Telford & Wrekin Council are proposing to freeze general council tax for a second year running in recognition of the cost of living squeeze on household budgets. It means that the council is expected to have the lowest council tax in the Midlands and one of the lowest in the country for a council delivering similar services.
Like councils across the country, Telford & Wrekin Council faces a significant challenge in balancing the budget in the coming years, but a strong track record of financial management means the council can continue to invest in the borough whilst keeping general council tax low.
Councillor Shaun Davies, Leader of Telford & Wrekin Council (Labour) said: “The government have assumed that every council will increase local council tax bills by 5% next year – a 3% general council tax rise and 2% rise towards the costs of adult social care.
“During a cost of living crisis, we’re not willing to do this. We’re firmly on the side of our residents and want to keep people’s bills as low as we can. This is why we’re looking to freeze general council tax for a second year.
“People in the borough living in a band D property already pay around £228 a year less than the average for the Midlands. We expect this saving to be even greater next year for our award winning services.
“We can only do this because of many years of strong financial management.”
The council’s budget plans set out the impact of the national cost of living crisis, with high rates of inflation costing the council more money to do the same things, at a time when more and more people need the council’s help.
Councillor Rae Evans, Cabinet Member for Finance, Governance and Customer Services (Labour) said:
“Over the current and next financial year, we’re investing £12 million to help people through the cost of living crisis – extra money for our Crisis Assistance Fund, support for local foodbanks and supermarket food vouchers, warm spaces and home energy efficiency are just some of the things we’ll fund – but one of our biggest challenges remains the cost of care.
“We’re expecting care for our most vulnerable children and adults to take almost 70p of every £1 we spend on the day to day running of the council next year. In total we need to put over £9.75m more into services to protect and support the most vulnerable members of our community.
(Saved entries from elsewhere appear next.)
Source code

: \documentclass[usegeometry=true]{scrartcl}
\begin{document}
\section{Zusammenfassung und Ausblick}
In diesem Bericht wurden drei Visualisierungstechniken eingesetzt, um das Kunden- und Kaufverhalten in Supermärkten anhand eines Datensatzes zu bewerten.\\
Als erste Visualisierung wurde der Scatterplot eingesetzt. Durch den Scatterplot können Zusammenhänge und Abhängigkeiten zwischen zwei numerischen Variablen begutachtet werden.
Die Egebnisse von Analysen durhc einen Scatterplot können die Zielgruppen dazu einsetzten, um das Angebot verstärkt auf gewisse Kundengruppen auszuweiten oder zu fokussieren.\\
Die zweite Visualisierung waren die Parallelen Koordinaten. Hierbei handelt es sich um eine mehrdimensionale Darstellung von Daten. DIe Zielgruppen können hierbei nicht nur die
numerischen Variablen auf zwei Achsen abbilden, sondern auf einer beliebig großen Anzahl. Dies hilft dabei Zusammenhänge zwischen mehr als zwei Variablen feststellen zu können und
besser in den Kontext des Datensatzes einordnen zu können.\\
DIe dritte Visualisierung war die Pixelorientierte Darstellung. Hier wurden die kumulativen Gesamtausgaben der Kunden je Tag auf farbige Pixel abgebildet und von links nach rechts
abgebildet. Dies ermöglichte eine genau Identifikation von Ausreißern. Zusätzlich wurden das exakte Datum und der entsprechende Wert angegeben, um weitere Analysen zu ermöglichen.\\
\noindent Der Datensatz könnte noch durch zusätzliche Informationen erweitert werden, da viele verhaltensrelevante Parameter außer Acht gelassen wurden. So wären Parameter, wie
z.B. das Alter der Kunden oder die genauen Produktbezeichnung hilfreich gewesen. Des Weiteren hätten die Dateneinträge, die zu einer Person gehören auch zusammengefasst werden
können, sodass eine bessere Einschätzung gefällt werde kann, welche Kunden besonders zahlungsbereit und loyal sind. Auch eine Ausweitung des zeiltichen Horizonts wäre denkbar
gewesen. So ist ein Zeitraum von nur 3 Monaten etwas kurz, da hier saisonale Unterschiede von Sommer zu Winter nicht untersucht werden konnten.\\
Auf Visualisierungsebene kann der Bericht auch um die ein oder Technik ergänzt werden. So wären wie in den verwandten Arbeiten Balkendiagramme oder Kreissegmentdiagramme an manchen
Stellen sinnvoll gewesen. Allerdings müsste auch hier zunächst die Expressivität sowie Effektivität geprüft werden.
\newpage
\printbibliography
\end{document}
“The government’s 2% Adult Social Care precept will raise £1.588 million towards the £61.6m million needed to pay for the care for some of our oldest residents next year and will cost the average household 43p per week.”
The council’s budget proposals also set out a range of investments that the council propose to make the borough cleaner, greener, safer and more enjoyable.
Residents are being asked for their views on the budget proposals as part of a four week consultation which run from 6 January to 5 February 2023.